**Your instructions**
The lines to return are those below that contain the word "labrenne".

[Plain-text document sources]
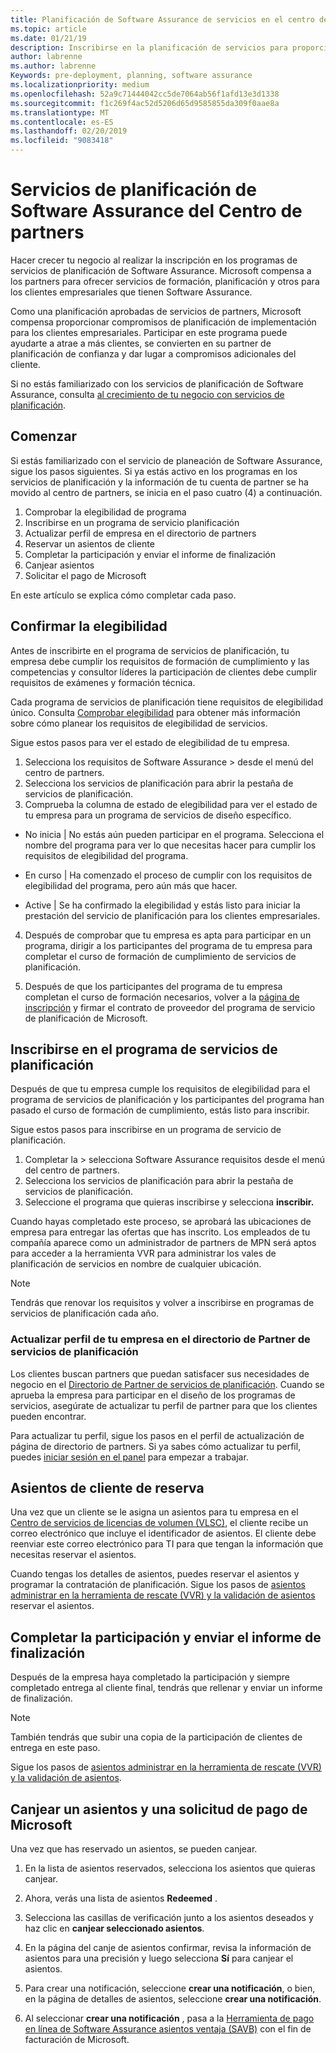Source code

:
 ```yaml
---
title: Planificación de Software Assurance de servicios en el centro de partners | El centro de partners
ms.topic: article
ms.date: 01/21/19
description: Inscribirse en la planificación de servicios para proporcionar la planificación de implementación para los clientes empresariales
author: labrenne
ms.author: labrenne
Keywords: pre-deployment, planning, software assurance
ms.localizationpriority: medium
ms.openlocfilehash: 52a9c71444042cc5de7064ab56f1afd13e3d1338
ms.sourcegitcommit: f1c269f4ac52d5206d65d9585855da309f0aae8a
ms.translationtype: MT
ms.contentlocale: es-ES
ms.lasthandoff: 02/20/2019
ms.locfileid: "9083418"
---
```

# <a name="software-assurance-planning-services-in-partner-center"></a>Servicios de planificación de Software Assurance del Centro de partners

Hacer crecer tu negocio al realizar la inscripción en los programas de servicios de planificación de Software Assurance. Microsoft compensa a los partners para ofrecer servicios de formación, planificación y otros para los clientes empresariales que tienen Software Assurance.

Como una planificación aprobadas de servicios de partners, Microsoft compensa proporcionar compromisos de planificación de implementación para los clientes empresariales. Participar en este programa puede ayudarte a atrae a más clientes, se convierten en su partner de planificación de confianza y dar lugar a compromisos adicionales del cliente.

Si no estás familiarizado con los servicios de planificación de Software Assurance, consulta [al crecimiento de tu negocio con servicios de planificación](https://planningservices.partners.extranet.microsoft.com/en/Pages/default.aspx).


## <a name="get-started"></a>Comenzar

Si estás familiarizado con el servicio de planeación de Software Assurance, sigue los pasos siguientes. Si ya estás activo en los programas en los servicios de planificación y la información de tu cuenta de partner se ha movido al centro de partners, se inicia en el paso cuatro (4) a continuación. 

1. Comprobar la elegibilidad de programa 
2. Inscribirse en un programa de servicio planificación
3. Actualizar perfil de empresa en el directorio de partners
4. Reservar un asientos de cliente 
5. Completar la participación y enviar el informe de finalización
6. Canjear asientos 
7. Solicitar el pago de Microsoft

En este artículo se explica cómo completar cada paso.

## <a name="confirm-eligibility"></a>Confirmar la elegibilidad

Antes de inscribirte en el programa de servicios de planificación, tu empresa debe cumplir los requisitos de formación de cumplimiento y las competencias y consultor líderes la participación de clientes debe cumplir requisitos de exámenes y formación técnica. 

Cada programa de servicios de planificación tiene requisitos de elegibilidad único. Consulta [Comprobar elegibilidad](https://planningservices.partners.extranet.microsoft.com/en/Pages/partnereligibilityrequirements.aspx) para obtener más información sobre cómo planear los requisitos de elegibilidad de servicios.

Sigue estos pasos para ver el estado de elegibilidad de tu empresa.

1. Selecciona los requisitos de Software Assurance > desde el menú del centro de partners. 
2. Selecciona los servicios de planificación para abrir la pestaña de servicios de planificación.
3. Comprueba la columna de estado de elegibilidad para ver el estado de tu empresa para un programa de servicios de diseño específico. 

- No inicia | No estás aún pueden participar en el programa. Selecciona el nombre del programa para ver lo que necesitas hacer para cumplir los requisitos de elegibilidad del programa.

- En curso | Ha comenzado el proceso de cumplir con los requisitos de elegibilidad del programa, pero aún más que hacer.

- Active | Se ha confirmado la elegibilidad y estás listo para iniciar la prestación del servicio de planificación para los clientes empresariales. 

4. Después de comprobar que tu empresa es apta para participar en un programa, dirigir a los participantes del programa de tu empresa para completar el curso de formación de cumplimiento de servicios de planificación. 

5. Después de que los participantes del programa de tu empresa completan el curso de formación necesarios, volver a la [página de inscripción](https://planningservices.partners.extranet.microsoft.com/en/Pages/GetRegistered.aspx) y firmar el contrato de proveedor del programa de servicio de planificación de Microsoft. 

## <a name="enroll-in-the-planning-services-program"></a>Inscribirse en el programa de servicios de planificación

Después de que tu empresa cumple los requisitos de elegibilidad para el programa de servicios de planificación y los participantes del programa han pasado el curso de formación de cumplimiento, estás listo para inscribir. 

Sigue estos pasos para inscribirse en un programa de servicio de planificación.

1. Completar la > selecciona Software Assurance requisitos desde el menú del centro de partners. 
2. Selecciona los servicios de planificación para abrir la pestaña de servicios de planificación.
3. Seleccione el programa que quieras inscribirse y selecciona **inscribir.**

Cuando hayas completado este proceso, se aprobará las ubicaciones de empresa para entregar las ofertas que has inscrito. Los empleados de tu compañía aparece como un administrador de partners de MPN será aptos para acceder a la herramienta VVR para administrar los vales de planificación de servicios en nombre de cualquier ubicación.
>[!Note]
> Tendrás que renovar los requisitos y volver a inscribirse en programas de servicios de planificación cada año.

### <a name="update-your-companys-profile-in-the-planning-services-partner-directory"></a>Actualizar perfil de tu empresa en el directorio de Partner de servicios de planificación 

Los clientes buscan partners que puedan satisfacer sus necesidades de negocio en el [Directorio de Partner de servicios de planificación](https://directory.partners.extranet.microsoft.com/psbproviders/). Cuando se aprueba la empresa para participar en el diseño de los programas de servicios, asegúrate de actualizar tu perfil de partner para que los clientes pueden encontrar. 

Para actualizar tu perfil, sigue los pasos en el perfil de actualización de página de directorio de partners. Si ya sabes cómo actualizar tu perfil, puedes [iniciar sesión en el panel](https://planningservices.partners.extranet.microsoft.com/en/Pages/dashboard.aspx) para empezar a trabajar.  

## <a name="reserve-customer-voucher"></a>Asientos de cliente de reserva

Una vez que un cliente se le asigna un asientos para tu empresa en el [Centro de servicios de licencias de volumen (VLSC)](https://www.microsoft.com/Licensing/servicecenter/default.aspx), el cliente recibe un correo electrónico que incluye el identificador de asientos. El cliente debe reenviar este correo electrónico para TI para que tengan la información que necesitas reservar el asientos. 

Cuando tengas los detalles de asientos, puedes reservar el asientos y programar la contratación de planificación. Sigue los pasos de [asientos administrar en la herramienta de rescate (VVR) y la validación de asientos](voucher-validation-tool.md) reservar el asientos.  

## <a name="complete-the-engagement-and-submit-completion-report"></a>Completar la participación y enviar el informe de finalización

Después de la empresa haya completado la participación y siempre completado entrega al cliente final, tendrás que rellenar y enviar un informe de finalización.

>[!NOTE]
> También tendrás que subir una copia de la participación de clientes de entrega en este paso. 


Sigue los pasos de [asientos administrar en la herramienta de rescate (VVR) y la validación de asientos](voucher-validation-tool.md).

## <a name="redeem-a-voucher-and-request-payment-from-microsoft"></a>Canjear un asientos y una solicitud de pago de Microsoft

Una vez que has reservado un asientos, se pueden canjear. 

1. En la lista de asientos reservados, selecciona los asientos que quieras canjear. 
2. Ahora, verás una lista de asientos **Redeemed** .
3. Selecciona las casillas de verificación junto a los asientos deseados y haz clic en **canjear seleccionado asientos**.
4. En la página del canje de asientos confirmar, revisa la información de asientos para una precisión y luego selecciona **Sí** para canjear el asientos.

5. Para crear una notificación, seleccione **crear una notificación**, o bien, en la página de detalles de asientos, seleccione **crear una notificación**.

6. Al seleccionar **crear una notificación** , pasa a la [Herramienta de pago en línea de Software Assurance asientos ventaja (SAVB)](https://planningservices.partners.extranet.microsoft.com/en/Pages/getpaid.aspx) con el fin de facturación de Microsoft.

**Task response**
author: labrenne
ms.author: labrenne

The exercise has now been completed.